そんなこんなで、3月。前回は車で伺いましたが、今回は新幹線と電車で。Barbaroleのアトリエがある新百合ヶ丘(神奈川県麻生区)は男女ともに日本一長寿な街だそうです。緑が多く気持ちの良いところで、坂道や階段が多いため普通に生活しているだけでたくさん歩くのが秘訣なのかもしれません。新百合ヶ丘駅からアトリエまで歩いて10分もかかりませんが、街中の長い階段をおりるときには景色が一望出来、透き通ったような気分になります。

アトリエに到着し、ここ数ヶ月の近況報告などを済ませてから、仮縫い靴に足入れです。仮縫いの為、パーフォレーションなど細かなデザインは左足にのみ施されていて、スエードとのコンビではなくカーフのみの仕様です。「親指のあたり、結構攻めてみたんです」と高宮さんがおっしゃる通り、私が普段履いている靴と比べるとポインテッドトゥ気味で格好良い。驚いたのは、ビスポーク1足目の仮縫いとしては、これまでお願いしてきたどのシューメーカーよりも良いフィッティングとデザインバランスだったことです。ただ足に合っているだけでは履きたいと思える格好良い靴にはならないし、かといって足が痛いと敬遠するようになりますから、ビスポークはその両立が肝だと思っています。Barbaroleの靴はそれが非常に高いレベルで実現されており“ファッションも好きだ”という高宮さんのセンスが光る靴だと感じました。

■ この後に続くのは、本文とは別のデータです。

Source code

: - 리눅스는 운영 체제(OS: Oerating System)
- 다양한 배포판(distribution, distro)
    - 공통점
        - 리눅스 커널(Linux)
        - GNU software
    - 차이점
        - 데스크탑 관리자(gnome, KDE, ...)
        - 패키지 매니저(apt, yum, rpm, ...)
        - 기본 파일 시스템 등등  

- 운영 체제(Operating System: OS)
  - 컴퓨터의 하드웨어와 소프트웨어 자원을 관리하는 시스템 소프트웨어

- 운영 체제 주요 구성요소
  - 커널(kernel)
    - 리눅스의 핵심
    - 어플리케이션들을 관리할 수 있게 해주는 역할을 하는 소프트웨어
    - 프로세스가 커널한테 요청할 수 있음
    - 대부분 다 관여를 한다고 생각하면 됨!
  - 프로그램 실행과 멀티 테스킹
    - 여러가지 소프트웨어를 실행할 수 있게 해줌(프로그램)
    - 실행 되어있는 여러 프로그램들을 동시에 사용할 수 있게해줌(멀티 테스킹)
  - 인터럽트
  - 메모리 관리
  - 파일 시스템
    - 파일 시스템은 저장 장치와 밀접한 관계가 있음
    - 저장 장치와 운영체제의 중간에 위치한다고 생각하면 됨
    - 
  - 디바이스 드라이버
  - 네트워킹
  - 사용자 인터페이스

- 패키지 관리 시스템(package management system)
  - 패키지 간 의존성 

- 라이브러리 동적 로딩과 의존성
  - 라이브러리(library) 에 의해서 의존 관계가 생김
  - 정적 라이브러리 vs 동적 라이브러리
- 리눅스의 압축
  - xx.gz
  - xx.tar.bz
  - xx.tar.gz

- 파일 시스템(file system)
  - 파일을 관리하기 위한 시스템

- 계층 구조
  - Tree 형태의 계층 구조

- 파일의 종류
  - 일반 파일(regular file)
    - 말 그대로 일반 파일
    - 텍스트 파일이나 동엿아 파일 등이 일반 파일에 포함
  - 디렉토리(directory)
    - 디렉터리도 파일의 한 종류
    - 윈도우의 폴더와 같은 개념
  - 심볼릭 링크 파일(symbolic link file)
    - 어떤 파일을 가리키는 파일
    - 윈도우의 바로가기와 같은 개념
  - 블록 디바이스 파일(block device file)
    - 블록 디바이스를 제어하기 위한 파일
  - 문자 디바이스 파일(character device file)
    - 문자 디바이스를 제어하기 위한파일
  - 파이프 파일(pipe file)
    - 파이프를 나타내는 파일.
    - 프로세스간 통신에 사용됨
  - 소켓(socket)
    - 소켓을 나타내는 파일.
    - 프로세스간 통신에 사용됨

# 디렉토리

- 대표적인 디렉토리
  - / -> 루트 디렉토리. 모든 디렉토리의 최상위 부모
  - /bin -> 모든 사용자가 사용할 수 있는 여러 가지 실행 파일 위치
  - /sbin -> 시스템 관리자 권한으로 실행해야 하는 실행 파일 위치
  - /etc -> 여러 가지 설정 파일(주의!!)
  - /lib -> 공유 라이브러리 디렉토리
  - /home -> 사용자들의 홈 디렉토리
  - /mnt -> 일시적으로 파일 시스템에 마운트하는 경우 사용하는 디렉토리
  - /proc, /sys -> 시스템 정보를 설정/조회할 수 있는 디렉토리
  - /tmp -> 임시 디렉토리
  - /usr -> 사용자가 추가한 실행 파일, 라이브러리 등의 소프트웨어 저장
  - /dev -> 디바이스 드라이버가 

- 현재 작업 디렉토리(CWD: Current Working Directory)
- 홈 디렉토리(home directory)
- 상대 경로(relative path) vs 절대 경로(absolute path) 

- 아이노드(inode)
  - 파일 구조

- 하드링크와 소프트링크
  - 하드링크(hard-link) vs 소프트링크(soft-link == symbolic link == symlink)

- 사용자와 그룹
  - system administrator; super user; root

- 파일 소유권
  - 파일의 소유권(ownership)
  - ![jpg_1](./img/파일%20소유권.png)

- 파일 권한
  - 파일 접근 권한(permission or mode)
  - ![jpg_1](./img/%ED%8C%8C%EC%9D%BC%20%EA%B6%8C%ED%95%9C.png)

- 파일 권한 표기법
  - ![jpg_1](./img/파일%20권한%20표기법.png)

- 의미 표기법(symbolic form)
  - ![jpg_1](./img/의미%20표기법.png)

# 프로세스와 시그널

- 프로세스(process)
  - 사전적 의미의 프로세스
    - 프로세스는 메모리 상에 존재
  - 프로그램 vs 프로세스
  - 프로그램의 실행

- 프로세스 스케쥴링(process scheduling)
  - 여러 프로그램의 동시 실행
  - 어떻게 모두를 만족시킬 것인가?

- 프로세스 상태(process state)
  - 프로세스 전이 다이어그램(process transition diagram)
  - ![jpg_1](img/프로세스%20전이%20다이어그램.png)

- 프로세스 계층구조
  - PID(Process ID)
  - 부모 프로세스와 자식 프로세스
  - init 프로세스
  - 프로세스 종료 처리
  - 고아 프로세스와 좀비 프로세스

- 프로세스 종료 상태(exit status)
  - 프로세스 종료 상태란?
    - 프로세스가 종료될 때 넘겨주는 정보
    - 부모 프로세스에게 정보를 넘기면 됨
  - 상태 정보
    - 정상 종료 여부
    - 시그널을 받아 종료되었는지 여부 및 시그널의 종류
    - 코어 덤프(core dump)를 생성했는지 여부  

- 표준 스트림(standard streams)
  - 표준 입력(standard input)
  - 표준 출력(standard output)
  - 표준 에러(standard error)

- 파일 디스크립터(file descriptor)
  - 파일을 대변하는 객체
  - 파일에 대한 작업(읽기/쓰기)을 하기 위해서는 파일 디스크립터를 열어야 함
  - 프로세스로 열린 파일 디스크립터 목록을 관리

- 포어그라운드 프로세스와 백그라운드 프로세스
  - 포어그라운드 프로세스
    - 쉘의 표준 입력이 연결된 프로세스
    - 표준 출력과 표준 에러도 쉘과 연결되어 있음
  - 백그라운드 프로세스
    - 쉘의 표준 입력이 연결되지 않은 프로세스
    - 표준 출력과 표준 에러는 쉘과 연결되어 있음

「少し外を歩いてみましょうか」と仮縫い靴のまま散歩してみました。わずかでも気になる部分は高宮さんに報告して、本番靴ではより良いフィット感を目指します。歩行しているところを見るとなんとなくその人の足の特徴なども分かるそうで、高宮さんはずっと私の足を見て隣を歩いていました。

全面カーフで作ってもらった仮縫い靴がとても良かったので、一瞬「スエードのコンビやめてしまおうか」とも考えましたが、経験上迷ったときは最初の感覚を大事にした方が良いことを知っているため、元々の仕様で進めてもらうことにしました。「ご飯行きますよね?」と高宮さんが誘ってくれて、昨日は近くのアジア料理店へ。前回連れて行ってもらったラーメン屋と同じグループのようで、他にも焼き鳥の店もあるそうですが全部美味しいんだって。ガパオとグリーンカレーのセットを頼んで、せっかくだから前菜付きのコースにしました。食べながらも私たちは、映画やボクシングの話題でずっと話しっぱなし。「こういうナリだから、小難しいミニシアター系とか好きそうってたまに言われるんですけど、普通に分かりやすいやつのほうが好きです」と映画の趣味も合って楽しかったです。私も映画自体は好きなのですがあんまり難しいやつは眠くなってしまって笑 この日も小田原から新百合ヶ丘まではラッセルクロウのグラディエーターを観ていました。頼れる男に憧れる系頼りになりそうでならない男です。

まあ笑、そんなわけで、私の一足目のBarbaroleに関しては来月中には完成しそうです。仮縫いの時点で「あ、これは間違いないやつだ」と確信に変わったのでもう告知してしまいますが、TTBO一周年記念イベントの中のひとつはBarbaroleのトランクショーです。正式な案内は後日発表しますが、是非楽しみにしていてください。